As the United States heads into an iconic voting cycle, every citizen is being inundated with pleas to vote. To be sure, none of these pleas is without merit because the United States has historically had low voter turnout; because of the rhetoric about how “voting is irrelevant,” many people take that to heart. However, this year, much is at stake, and social media has been flooded with dire warnings against nonparticipation. Ever since civics were taken out of mandated education, many constituents have been unaware of the effects of apathy. However, the “game” has changed, all sides know it, and the United States has seen an election cycle even more ardent than the 2016 presidential election.

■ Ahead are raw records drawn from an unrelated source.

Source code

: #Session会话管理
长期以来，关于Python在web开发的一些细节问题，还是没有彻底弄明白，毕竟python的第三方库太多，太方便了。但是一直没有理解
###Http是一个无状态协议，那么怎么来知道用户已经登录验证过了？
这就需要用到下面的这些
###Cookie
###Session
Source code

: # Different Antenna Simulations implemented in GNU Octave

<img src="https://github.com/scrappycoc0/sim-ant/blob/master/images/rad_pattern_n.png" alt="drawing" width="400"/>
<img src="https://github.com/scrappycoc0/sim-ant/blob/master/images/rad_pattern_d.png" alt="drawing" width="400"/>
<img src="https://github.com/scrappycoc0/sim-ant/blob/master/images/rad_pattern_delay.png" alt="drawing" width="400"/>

Voter suppression as soared in ways that only the most corrupt could ever have imagined. While identification has been required in most states, several states have been doing their best to close locations to obtain identification, which means that people unable to access transit have been shut out of the process. This is crucial because many of those voters are already marginalized, which means that several people from the dominant narrative are aware that many are unhappy with current policies. The danger, however, is that those populations will not be heard because of completely legal tactics that have to be argued in courts.

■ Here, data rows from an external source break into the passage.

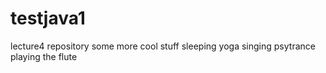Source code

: # testjava1
lecture4 repository
some more cool stuff
sleeping
yoga
singing
psytrance playing the flute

Another tactic has been to reduce the number of locations for voting, which is insidious especially considering that not every location in the United States allows for early voting. When there is only one day to vote, people need as many locations as possible so that the issues on all levels–including local bonds, state officials, and federal representatives– can be discussed by all within a community. Reducing locations means that only the upper echelons are able to decide whether affordable housing should be built or whether cities should offer tax incentives that drive up costs of living for distressed neighborhoods. Officials know this, and yet they persist.
Perhaps the most disgusting demonstration of corruption has been in the state of Georgia between Stacy Abrams and Brian Kemp. Even though it is the year 2018 and Georgia has a historically high Black population, Stacy Abrams would be the first Black woman to be governor of Georgia. However, in each state, the Secretary of State oversees the election process; in the state of Georgia, Brian Kemp is the official Secretary of State. This means that a candidate actually has the power to decide whether his opponents votes are legitimate, which bodes ill for the state of Georgia. Voting purges, turning people away, and attempting to arrest Ms. Abrams are but a few of the tactics used to discredit a viable candidate looking to bring change to Georgia.

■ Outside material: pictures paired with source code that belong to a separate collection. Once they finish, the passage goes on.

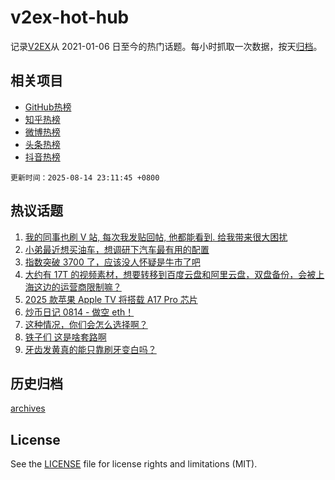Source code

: # v2ex-hot-hub

 记录[V2EX](https://www.v2ex.com/)从 2021-01-06 日至今的热门话题。每小时抓取一次数据，按天[归档](archives)。
 
 ## 相关项目

- [GitHub热榜](https://github.com/lonnyzhang423/github-hot-hub)
- [知乎热榜](https://github.com/lonnyzhang423/zhihu-hot-hub)
- [微博热榜](https://github.com/lonnyzhang423/weibo-hot-hub)
- [头条热榜](https://github.com/lonnyzhang423/toutiao-hot-hub)
- [抖音热榜](https://github.com/lonnyzhang423/douyin-hot-hub)


 `更新时间：2025-08-14 23:11:45 +0800`

## 热议话题

1. [我的同事也刷 V 站, 每次我发贴回帖, 他都能看到. 给我带来很大困扰](https://www.v2ex.com/t/1152269)
1. [小弟最近想买油车，想调研下汽车最有用的配置](https://www.v2ex.com/t/1152342)
1. [指数突破 3700 了，应该没人怀疑是牛市了吧](https://www.v2ex.com/t/1152290)
1. [大约有 17T 的视频素材，想要转移到百度云盘和阿里云盘，双盘备份，会被上海这边的运营商限制嘛？](https://www.v2ex.com/t/1152271)
1. [2025 款苹果 Apple TV 将搭载 A17 Pro 芯片](https://www.v2ex.com/t/1152254)
1. [炒币日记 0814 - 做空 eth！](https://www.v2ex.com/t/1152315)
1. [这种情况，你们会怎么选择啊？](https://www.v2ex.com/t/1152289)
1. [铁子们 这是啥套路啊](https://www.v2ex.com/t/1152375)
1. [牙齿发黄真的能只靠刷牙变白吗？](https://www.v2ex.com/t/1152304)

## 历史归档

[archives](archives)

## License

See the [LICENSE](LICENSE) file for license rights and limitations (MIT).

All of these tricks are nothing new to lower income communities, but what makes this election cycle particular is the scale. Never before has this country seen the scale of desperation to maintain power that excludes so many. In the state of Florida, a right-wing group has put together robocalls with disrespectful stereotypes of Andrew Gillum, who could potentially be the first Black governor of Florida. When a society is recalibrating, the old regime will stoop to new lows, and it will be interesting to see the results of such scandalous behavior.